→ **Assignment**
Go through the material below and count the lines containing the word "migration". Give that number by itself.

→ **Input for this task**
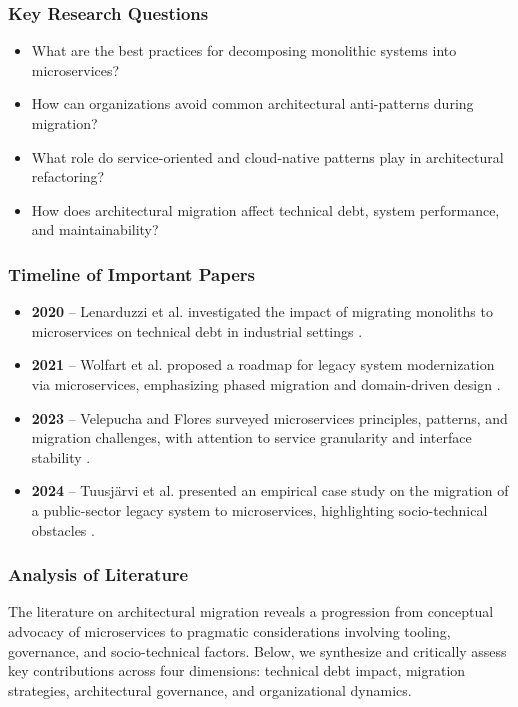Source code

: \documentclass[12pt]{article}
\begin{document}
\subsubsection{Key Research Questions}

\begin{itemize}
    \item What are the best practices for decomposing monolithic systems into microservices?
    \item How can organizations avoid common architectural anti-patterns during migration?
    \item What role do service-oriented and cloud-native patterns play in architectural refactoring?
    \item How does architectural migration affect technical debt, system performance, and maintainability?
\end{itemize}

\subsubsection{Timeline of Important Papers}

\begin{itemize}
    \item \textbf{2020} – Lenarduzzi et al. investigated the impact of migrating monoliths to microservices on technical debt in industrial settings \cite{lenarduzzi2020}.
    \item \textbf{2021} – Wolfart et al. proposed a roadmap for legacy system modernization via microservices, emphasizing phased migration and domain-driven design \cite{wolfart2021}.
    \item \textbf{2023} – Velepucha and Flores surveyed microservices principles, patterns, and migration challenges, with attention to service granularity and interface stability \cite{velepucha2023}.
    \item \textbf{2024} – Tuusjärvi et al. presented an empirical case study on the migration of a public-sector legacy system to microservices, highlighting socio-technical obstacles \cite{tuusjarvi2024}.
\end{itemize}
\subsubsection{Analysis of Literature}

The literature on architectural migration reveals a progression from conceptual advocacy of microservices to pragmatic considerations involving tooling, governance, and socio-technical factors. Below, we synthesize and critically assess key contributions across four dimensions: technical debt impact, migration strategies, architectural governance, and organizational dynamics.
\end{document}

→ **Output for this task**
6